Segundo li, mesmo amigos pessoais, de longas datas, do governador, acharam “lamentável” a escolha ou postura do governante.
Muitos movidos pelos próprios interesses e outros por dever cívico, entenderam que não podiam atender o chamado do governador nesta estratégia de “tudo ou nada” que adotou no segundo turno destas eleições.
Como disse, desde a primeira eleição de capital, após a redemocratização do país, em 1985, não tínhamos notícias de um grau tão grande de “intervenção” do governo estadual no pleito.
Esse sentimento, a compreensão de que a atitude do governador em relação ao pleito era excessiva e representava um retrocesso às conquistas democráticas do país, levou diversas pessoas, inclusive, muitas que nunca tiveram qualquer apreço pelo candidato que sagrou-se vitorioso nas urnas, a lhe hipotecar apoio e solidariedade.
Uns fizeram isso publicamente, outros, entre os seus amigos e conhecidos e, outros, simplesmente, votando nele.

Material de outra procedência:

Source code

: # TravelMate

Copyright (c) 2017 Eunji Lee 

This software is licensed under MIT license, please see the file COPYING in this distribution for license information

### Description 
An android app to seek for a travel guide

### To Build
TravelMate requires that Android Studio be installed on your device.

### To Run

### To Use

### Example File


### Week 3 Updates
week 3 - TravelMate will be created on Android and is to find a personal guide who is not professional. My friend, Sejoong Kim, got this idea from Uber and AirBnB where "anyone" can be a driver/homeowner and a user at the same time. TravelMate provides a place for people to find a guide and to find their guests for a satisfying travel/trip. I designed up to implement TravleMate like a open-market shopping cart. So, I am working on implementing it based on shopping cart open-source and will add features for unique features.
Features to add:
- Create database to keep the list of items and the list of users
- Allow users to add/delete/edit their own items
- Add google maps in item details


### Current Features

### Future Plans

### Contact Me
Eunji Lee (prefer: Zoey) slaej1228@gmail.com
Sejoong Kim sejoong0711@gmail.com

Se os excessos públicos causaram repulsa das pessoas de bem, criando o efeito “Davi versus Golias”, as informações – que jamais serão provadas –, de que ultrapassaram todos os limites para alterar a vontade do povo, pode ter sido responsável pela diferença de votos não ter sido mais expressiva.
Ao agir de forma tão impensada – ou por razões que desconhecemos –, arrisco dizer que o governador “fragilizou” sua posição como liderança política capaz de alçar voos mais alto, ameaçando, até mesmo, a condição de virtual senador eleito, em 2022.
Os “desertores” de hoje – que no frigir dos ovos, possuem mais representatividade, inclusive eleitoral –, pensarão duas vezes antes de embarcar numa suposta “candidatura nata”, de sua excelência ao senado, vaga que poderá acabar “sobrando” para o atual prefeito da capital, que sai do pleito “bem na fita” e sem nenhum arranhão.
A ironia do dia da eleição ficou por conta de uma postagem de sua excelência dizendo que votou “com muita gratidão aos que enfrentaram e derrotaram a ditadura militar, devolvendo-nos o direito de escolher os nossos governantes”.
Acredito que os ludovicenses ao votarem contra sua excelência e o seu candidato estiveram imbuídos do mesmo sentimento das memoráveis lutas dos anos oitenta contra a ditadura.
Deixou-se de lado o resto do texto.